Your assignment ▸
With the material below, print exactly the lines between the line holding "Secure endpoints are" and the line holding "This version is", inclusive. Add nothing else.

Given records ▸
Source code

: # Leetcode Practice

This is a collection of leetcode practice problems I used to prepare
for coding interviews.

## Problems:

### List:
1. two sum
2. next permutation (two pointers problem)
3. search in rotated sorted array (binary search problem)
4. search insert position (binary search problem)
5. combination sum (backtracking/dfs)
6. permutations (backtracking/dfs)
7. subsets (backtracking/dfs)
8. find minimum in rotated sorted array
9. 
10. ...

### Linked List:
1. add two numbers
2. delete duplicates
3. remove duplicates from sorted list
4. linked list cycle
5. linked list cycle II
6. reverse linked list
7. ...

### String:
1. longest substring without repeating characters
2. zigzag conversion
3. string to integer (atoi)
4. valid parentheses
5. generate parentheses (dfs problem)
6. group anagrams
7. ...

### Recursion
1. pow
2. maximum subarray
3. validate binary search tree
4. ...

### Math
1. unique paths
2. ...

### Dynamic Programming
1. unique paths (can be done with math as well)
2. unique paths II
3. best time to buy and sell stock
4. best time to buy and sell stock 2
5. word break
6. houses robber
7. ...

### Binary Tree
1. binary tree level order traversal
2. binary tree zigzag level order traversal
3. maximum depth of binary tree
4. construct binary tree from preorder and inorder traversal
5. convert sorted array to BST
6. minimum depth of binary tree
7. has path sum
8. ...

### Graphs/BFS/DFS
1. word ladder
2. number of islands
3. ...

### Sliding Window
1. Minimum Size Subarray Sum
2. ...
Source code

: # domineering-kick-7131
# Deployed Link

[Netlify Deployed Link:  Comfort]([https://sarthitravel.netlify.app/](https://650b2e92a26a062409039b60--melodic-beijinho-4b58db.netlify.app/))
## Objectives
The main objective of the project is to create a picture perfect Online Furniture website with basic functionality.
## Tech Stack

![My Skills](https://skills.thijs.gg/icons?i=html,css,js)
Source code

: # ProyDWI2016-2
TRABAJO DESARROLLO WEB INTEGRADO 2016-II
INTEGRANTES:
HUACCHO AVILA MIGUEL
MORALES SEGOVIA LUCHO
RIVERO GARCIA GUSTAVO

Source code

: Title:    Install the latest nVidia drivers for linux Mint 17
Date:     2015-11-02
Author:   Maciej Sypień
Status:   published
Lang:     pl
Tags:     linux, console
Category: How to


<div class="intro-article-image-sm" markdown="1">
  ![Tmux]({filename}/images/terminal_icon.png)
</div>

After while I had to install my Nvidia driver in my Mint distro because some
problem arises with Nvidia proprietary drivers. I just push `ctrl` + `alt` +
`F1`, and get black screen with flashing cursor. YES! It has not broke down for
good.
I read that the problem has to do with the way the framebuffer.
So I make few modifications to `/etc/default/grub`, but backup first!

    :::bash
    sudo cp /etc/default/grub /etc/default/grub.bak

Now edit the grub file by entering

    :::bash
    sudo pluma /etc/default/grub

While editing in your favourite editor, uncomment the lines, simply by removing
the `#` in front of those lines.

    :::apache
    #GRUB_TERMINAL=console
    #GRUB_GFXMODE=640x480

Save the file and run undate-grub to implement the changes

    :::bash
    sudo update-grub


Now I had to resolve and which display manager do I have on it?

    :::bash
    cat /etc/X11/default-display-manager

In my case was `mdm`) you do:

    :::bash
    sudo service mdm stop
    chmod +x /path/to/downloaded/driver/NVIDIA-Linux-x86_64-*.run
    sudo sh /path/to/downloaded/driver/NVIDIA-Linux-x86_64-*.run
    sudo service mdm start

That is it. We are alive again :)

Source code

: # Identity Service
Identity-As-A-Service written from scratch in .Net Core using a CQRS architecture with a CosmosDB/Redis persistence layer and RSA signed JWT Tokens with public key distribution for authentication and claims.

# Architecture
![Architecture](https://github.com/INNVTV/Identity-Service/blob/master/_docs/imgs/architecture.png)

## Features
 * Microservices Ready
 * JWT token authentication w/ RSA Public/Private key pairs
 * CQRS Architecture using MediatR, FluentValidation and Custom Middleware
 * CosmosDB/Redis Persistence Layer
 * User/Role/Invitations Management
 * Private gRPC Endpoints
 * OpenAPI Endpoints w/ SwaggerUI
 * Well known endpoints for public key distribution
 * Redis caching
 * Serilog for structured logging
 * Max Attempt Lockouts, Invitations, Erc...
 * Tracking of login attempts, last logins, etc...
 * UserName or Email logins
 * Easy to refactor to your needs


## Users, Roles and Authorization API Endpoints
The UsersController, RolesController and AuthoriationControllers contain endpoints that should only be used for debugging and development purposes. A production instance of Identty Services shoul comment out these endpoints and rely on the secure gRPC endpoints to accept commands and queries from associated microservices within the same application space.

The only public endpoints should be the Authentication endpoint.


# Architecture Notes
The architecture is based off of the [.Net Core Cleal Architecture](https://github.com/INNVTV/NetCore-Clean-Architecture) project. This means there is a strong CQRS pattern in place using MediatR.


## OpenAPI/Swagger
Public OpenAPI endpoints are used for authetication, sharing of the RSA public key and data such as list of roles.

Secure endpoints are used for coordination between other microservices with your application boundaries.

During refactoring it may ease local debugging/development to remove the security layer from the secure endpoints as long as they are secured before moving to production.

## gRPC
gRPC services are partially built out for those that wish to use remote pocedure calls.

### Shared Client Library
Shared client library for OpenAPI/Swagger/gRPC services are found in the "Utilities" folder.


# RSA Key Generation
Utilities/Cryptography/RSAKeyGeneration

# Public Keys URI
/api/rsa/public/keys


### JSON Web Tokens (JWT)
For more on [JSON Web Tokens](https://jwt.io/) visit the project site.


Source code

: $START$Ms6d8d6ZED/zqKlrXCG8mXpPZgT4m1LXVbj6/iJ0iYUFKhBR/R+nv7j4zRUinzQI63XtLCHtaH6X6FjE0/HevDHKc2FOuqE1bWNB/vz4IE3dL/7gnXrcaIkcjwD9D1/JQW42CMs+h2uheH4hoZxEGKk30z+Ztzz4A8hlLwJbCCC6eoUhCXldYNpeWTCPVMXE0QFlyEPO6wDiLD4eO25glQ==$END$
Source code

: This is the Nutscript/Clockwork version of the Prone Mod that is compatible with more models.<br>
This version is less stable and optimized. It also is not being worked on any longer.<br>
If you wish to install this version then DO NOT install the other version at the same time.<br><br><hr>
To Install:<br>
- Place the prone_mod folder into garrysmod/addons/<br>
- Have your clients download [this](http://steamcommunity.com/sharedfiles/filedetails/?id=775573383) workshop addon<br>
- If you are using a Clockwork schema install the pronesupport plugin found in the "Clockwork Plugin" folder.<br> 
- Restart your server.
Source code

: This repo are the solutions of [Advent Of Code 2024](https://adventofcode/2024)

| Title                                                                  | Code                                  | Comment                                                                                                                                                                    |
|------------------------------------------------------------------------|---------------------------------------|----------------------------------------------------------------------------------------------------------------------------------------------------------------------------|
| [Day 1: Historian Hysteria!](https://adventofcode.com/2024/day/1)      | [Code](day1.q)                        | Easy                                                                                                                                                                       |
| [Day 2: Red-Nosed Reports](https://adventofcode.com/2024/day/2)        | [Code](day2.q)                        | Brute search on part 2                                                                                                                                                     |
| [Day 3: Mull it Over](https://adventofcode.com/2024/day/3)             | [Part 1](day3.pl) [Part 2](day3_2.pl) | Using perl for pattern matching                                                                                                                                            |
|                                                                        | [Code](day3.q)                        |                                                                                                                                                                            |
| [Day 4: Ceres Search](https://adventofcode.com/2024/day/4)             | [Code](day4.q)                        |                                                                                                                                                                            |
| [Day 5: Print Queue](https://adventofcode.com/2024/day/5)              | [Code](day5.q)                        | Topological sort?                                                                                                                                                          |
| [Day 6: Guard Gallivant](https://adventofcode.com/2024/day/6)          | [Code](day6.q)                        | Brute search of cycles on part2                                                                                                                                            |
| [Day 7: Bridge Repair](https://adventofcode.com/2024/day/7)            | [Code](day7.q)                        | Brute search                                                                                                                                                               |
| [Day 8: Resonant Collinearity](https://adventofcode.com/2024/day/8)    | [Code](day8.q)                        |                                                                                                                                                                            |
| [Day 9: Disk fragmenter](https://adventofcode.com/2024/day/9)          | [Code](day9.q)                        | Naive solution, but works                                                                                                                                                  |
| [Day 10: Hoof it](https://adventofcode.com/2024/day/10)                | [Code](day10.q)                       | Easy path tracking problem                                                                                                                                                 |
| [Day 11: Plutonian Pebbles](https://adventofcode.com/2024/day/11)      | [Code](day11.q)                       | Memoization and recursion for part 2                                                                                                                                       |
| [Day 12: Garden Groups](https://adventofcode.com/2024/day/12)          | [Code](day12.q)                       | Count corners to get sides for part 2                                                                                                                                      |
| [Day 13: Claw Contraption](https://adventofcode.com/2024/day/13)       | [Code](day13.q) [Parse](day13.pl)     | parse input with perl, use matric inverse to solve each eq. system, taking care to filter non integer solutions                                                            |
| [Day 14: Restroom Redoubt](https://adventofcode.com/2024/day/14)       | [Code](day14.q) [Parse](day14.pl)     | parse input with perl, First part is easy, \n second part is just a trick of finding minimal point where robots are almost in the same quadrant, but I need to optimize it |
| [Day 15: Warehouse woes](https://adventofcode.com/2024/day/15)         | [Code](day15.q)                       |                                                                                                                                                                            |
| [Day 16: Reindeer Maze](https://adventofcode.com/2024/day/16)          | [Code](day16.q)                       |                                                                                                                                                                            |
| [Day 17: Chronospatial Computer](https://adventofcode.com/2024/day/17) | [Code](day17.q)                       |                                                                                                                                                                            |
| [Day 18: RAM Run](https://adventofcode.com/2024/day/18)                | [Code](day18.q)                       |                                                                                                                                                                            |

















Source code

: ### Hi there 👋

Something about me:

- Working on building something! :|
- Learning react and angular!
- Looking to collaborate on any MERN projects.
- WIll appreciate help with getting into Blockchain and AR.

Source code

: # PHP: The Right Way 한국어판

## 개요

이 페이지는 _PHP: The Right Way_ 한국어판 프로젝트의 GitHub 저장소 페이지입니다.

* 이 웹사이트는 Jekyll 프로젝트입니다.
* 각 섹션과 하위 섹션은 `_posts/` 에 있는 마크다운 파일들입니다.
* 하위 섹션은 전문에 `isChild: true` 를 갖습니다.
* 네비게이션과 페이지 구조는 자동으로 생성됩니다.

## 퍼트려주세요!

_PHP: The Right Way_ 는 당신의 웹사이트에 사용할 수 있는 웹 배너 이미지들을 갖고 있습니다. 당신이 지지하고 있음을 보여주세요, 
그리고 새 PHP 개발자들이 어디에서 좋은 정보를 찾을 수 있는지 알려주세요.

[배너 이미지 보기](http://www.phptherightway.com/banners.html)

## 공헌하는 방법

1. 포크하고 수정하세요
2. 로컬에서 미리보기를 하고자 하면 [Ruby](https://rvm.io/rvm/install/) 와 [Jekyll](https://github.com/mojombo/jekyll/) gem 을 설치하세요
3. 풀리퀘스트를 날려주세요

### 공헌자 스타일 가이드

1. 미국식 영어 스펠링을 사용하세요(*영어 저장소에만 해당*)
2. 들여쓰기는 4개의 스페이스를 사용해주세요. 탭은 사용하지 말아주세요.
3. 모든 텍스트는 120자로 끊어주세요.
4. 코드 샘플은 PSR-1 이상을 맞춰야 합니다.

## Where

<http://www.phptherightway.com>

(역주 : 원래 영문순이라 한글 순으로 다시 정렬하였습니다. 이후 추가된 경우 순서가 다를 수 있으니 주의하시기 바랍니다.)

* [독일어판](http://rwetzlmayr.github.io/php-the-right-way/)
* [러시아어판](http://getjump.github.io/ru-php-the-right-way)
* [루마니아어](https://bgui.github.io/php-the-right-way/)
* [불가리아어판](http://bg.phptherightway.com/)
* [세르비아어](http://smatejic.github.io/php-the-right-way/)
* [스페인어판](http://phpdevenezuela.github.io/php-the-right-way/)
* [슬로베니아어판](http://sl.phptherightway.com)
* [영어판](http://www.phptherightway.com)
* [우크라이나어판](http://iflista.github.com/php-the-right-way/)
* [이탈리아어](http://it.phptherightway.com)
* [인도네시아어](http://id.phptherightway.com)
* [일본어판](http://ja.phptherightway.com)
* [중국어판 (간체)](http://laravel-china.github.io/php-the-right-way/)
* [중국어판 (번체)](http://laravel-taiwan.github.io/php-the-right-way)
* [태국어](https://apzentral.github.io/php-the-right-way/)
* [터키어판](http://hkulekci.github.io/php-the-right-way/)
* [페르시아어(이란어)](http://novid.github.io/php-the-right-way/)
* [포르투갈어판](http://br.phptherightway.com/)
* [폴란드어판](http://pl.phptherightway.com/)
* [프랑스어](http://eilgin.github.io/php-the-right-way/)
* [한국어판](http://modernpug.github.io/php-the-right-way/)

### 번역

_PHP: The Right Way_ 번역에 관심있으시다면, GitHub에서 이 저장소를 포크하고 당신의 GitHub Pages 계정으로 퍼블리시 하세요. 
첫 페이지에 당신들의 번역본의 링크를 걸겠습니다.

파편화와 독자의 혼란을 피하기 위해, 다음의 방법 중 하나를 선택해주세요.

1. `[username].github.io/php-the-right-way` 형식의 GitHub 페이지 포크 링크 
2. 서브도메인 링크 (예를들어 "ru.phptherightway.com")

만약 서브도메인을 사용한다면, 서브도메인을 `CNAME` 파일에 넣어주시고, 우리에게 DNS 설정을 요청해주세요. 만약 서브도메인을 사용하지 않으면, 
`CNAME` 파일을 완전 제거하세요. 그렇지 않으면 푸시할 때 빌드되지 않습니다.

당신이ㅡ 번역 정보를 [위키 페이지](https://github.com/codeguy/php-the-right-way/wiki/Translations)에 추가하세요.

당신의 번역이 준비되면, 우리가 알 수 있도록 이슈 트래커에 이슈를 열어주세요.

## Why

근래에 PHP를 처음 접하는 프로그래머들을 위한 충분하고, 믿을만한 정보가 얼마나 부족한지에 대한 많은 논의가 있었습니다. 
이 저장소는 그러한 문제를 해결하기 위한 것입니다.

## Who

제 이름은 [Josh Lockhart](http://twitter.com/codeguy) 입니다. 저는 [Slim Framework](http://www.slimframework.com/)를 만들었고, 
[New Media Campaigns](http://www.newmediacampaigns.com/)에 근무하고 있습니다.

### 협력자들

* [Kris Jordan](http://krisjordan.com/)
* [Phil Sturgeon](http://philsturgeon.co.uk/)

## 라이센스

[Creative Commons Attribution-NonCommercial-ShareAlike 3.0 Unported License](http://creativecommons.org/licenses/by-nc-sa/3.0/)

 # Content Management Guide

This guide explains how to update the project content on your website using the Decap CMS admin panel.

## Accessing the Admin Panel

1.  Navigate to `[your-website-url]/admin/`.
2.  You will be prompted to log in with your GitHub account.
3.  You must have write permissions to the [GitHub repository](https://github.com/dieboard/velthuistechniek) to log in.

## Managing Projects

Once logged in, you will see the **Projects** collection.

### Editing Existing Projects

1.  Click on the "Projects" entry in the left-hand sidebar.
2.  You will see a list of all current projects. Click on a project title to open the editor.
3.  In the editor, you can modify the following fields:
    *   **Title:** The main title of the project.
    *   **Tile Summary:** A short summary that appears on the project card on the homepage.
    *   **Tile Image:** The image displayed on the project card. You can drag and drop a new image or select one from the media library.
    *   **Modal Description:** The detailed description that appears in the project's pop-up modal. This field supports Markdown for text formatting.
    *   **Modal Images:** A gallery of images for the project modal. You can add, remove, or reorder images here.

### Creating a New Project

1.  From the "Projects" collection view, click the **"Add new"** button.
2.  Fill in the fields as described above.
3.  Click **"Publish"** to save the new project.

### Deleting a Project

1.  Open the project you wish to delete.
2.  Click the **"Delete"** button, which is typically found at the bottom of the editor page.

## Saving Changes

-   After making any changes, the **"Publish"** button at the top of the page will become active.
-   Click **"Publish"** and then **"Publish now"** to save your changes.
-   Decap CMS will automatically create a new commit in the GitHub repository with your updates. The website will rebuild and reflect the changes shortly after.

Final answer ▸
Secure endpoints are used for coordination between other microservices with your application boundaries.

During refactoring it may ease local debugging/development to remove the security layer from the secure endpoints as long as they are secured before moving to production.

## gRPC
gRPC services are partially built out for those that wish to use remote pocedure calls.

### Shared Client Library
Shared client library for OpenAPI/Swagger/gRPC services are found in the "Utilities" folder.


# RSA Key Generation
Utilities/Cryptography/RSAKeyGeneration

# Public Keys URI
/api/rsa/public/keys


### JSON Web Tokens (JWT)
For more on [JSON Web Tokens](https://jwt.io/) visit the project site.


Source code

: $START$Ms6d8d6ZED/zqKlrXCG8mXpPZgT4m1LXVbj6/iJ0iYUFKhBR/R+nv7j4zRUinzQI63XtLCHtaH6X6FjE0/HevDHKc2FOuqE1bWNB/vz4IE3dL/7gnXrcaIkcjwD9D1/JQW42CMs+h2uheH4hoZxEGKk30z+Ztzz4A8hlLwJbCCC6eoUhCXldYNpeWTCPVMXE0QFlyEPO6wDiLD4eO25glQ==$END$
Source code

: This is the Nutscript/Clockwork version of the Prone Mod that is compatible with more models.<br>
This version is less stable and optimized. It also is not being worked on any longer.<br>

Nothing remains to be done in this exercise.